Come ricorda Roffino, su 3mila neonati non riconosciuti alla nascita ogni anno solo 200 di questi vengono partoriti con il parto in anonimato in ospedale, sicuro sia per la madre che per il figlio, riporta il Centro Studi Nisida del Ministero della Giustizia.

Secondo Roffino, la notevole diminuzione nel numero di neonati non riconosciuti, diminuiti in vent’anni del 49,7%, è da imputarsi anche “alla paura di essere ricercata tra 25 anni… a quel punto la donna non va a partorire in anonimato, partorisce da sola e poi se va bene porta il bambino in una culla termica.”.

Alla donna che mi ha messo al mondo è stato assicurato l’anonimato per 100 anni e invece io adesso potrei andare a cercarla”, ha riflettuto Roffino, condannando la possibilità di ricercare le madri compiuti i 25 anni.
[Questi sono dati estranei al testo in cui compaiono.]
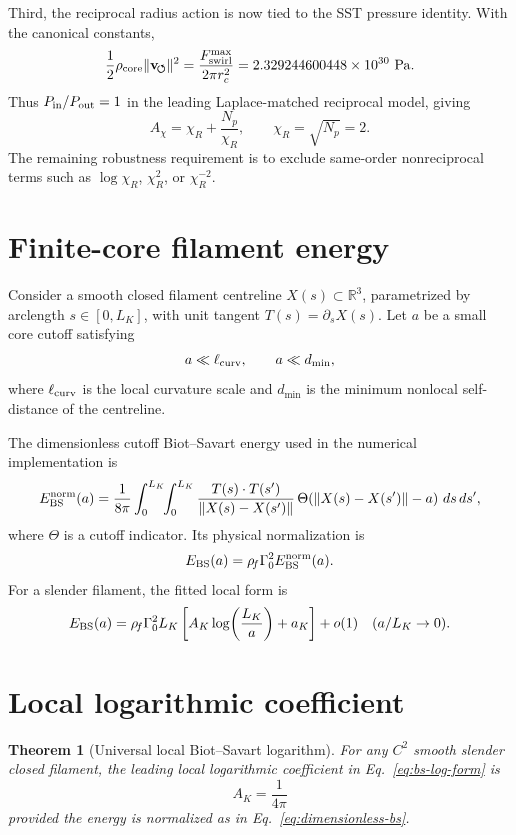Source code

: \documentclass[11pt]{article}
\newcommand{\rhof}{\rho_{\!f}}
\newtheorem{theorem}{Theorem}
\begin{document}
Third, the reciprocal radius action is now tied to the SST pressure identity.
With the canonical constants,
\[
  \frac12\rho_{\rm core}
  \lVert\mathbf v_{\!\boldsymbol{\circlearrowleft}}\rVert^2
  =
  \frac{F_{\rm swirl}^{\max}}{2\pi r_c^2}
  =
  2.329244600448\times10^{30}\ {\rm Pa}.
\]
Thus \(P_{\rm in}/P_{\rm out}=1\) in the leading Laplace-matched reciprocal
model, giving
\[
  A_\chi=\chi_R+\frac{N_p}{\chi_R},
  \qquad
  \chi_R=\sqrt{N_p}=2.
\]
The remaining robustness requirement is to exclude same-order nonreciprocal
terms such as \(\log\chi_R\), \(\chi_R^2\), or \(\chi_R^{-2}\).

\section{Finite-core filament energy}

Consider a smooth closed filament centreline \(X(s)\subset\mathbb R^3\), parametrized by
arclength \(s\in[0,L_K]\), with unit tangent \(T(s)=\partial_s X(s)\).  Let \(a\) be a small
core cutoff satisfying
\[
  a\ll \ell_{\rm curv},\qquad a\ll d_{\min},
\]
where \(\ell_{\rm curv}\) is the local curvature scale and \(d_{\min}\) is the minimum
nonlocal self-distance of the centreline.

The dimensionless cutoff Biot--Savart energy used in the numerical implementation is
\begin{equation}
  E_{\rm BS}^{\rm norm}(a)
  =
  \frac{1}{8\pi}
  \int_{0}^{L_K}\!\!\int_{0}^{L_K}
  \frac{T(s)\cdot T(s')}{\lVert X(s)-X(s')\rVert}
  \,\Theta\!\left(\lVert X(s)-X(s')\rVert-a\right)\,ds\,ds',
  \label{eq:dimensionless-bs}
\end{equation}
where \(\Theta\) is a cutoff indicator.  Its physical normalization is
\begin{equation}
  E_{\rm BS}(a)
  =
  \rhof\Gamma_0^2
  E_{\rm BS}^{\rm norm}(a).
\end{equation}
For a slender filament, the fitted local form is
\begin{equation}
  E_{\rm BS}(a)
  =
  \rhof\Gamma_0^2 L_K
  \left[
  A_K\log\!\left(\frac{L_K}{a}\right)+a_K
  \right]
  +
  o(1)
  \quad(a/L_K\to0).
  \label{eq:bs-log-form}
\end{equation}

\section{Local logarithmic coefficient}
\label{sec:AK}

\begin{theorem}[Universal local Biot--Savart logarithm]
For any \(C^2\) smooth slender closed filament, the leading local logarithmic coefficient in
Eq.~\eqref{eq:bs-log-form} is
\[
  A_K=\frac{1}{4\pi}
\]
provided the energy is normalized as in Eq.~\eqref{eq:dimensionless-bs}.
\end{theorem}
\end{document}
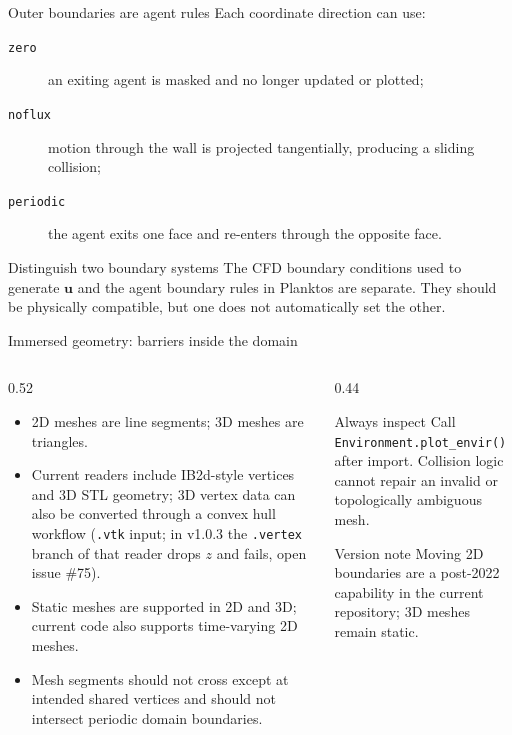 \documentclass[aspectratio=169,11pt]{beamer}
\newcommand{\uu}{\bm{u}}
\newcommand{\code}[1]{\texttt{#1}}
\begin{document}
\begin{frame}{Outer boundaries are agent rules}
Each coordinate direction can use:
\begin{description}
  \item[\code{zero}] an exiting agent is masked and no longer updated or plotted;
  \item[\code{noflux}] motion through the wall is projected tangentially, producing a sliding collision;
  \item[\code{periodic}] the agent exits one face and re-enters through the opposite face.
\end{description}
\begin{alertblock}{Distinguish two boundary systems}
The CFD boundary conditions used to generate $\uu$ and the agent boundary rules in Planktos are separate. They should be physically compatible, but one does not automatically set the other.
\end{alertblock}
\end{frame}

\begin{frame}{Immersed geometry: barriers inside the domain}
\begin{columns}[T,onlytextwidth]
  \begin{column}{0.52\textwidth}
    \begin{itemize}
      \item 2D meshes are line segments; 3D meshes are triangles.
      \item Current readers include IB2d-style vertices and 3D STL geometry; 3D vertex data can also be converted through a convex hull workflow (\code{.vtk} input; in v1.0.3 the \code{.vertex} branch of that reader drops $z$ and fails, open issue \#75).
      \item Static meshes are supported in 2D and 3D; current code also supports time-varying 2D meshes.
      \item Mesh segments should not cross except at intended shared vertices and should not intersect periodic domain boundaries.
    \end{itemize}
  \end{column}
  \begin{column}{0.44\textwidth}
    \begin{block}{Always inspect}
      Call \code{Environment.plot\_envir()} after import. Collision logic cannot repair an invalid or topologically ambiguous mesh.
    \end{block}
    \begin{block}{Version note}
      Moving 2D boundaries are a post-2022 capability in the current repository; 3D meshes remain static.
    \end{block}
  \end{column}
\end{columns}
\end{frame}
\end{document}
Iniziando l’iter della ricerca della madre, inoltre, più persone a quel punto vengono a conoscenza del nome della donna, intaccando la sua privacy, garantita invece dalla legge dei 100 anni.

Di parere opposto sono coloro che invece hanno chiesto la possibilità di poter revocare l’anonimato, basandosi sull’idea che nella vita possono cambiare molte cose, compresa la decisione se incontrare o meno la persona che si è fatta nascere.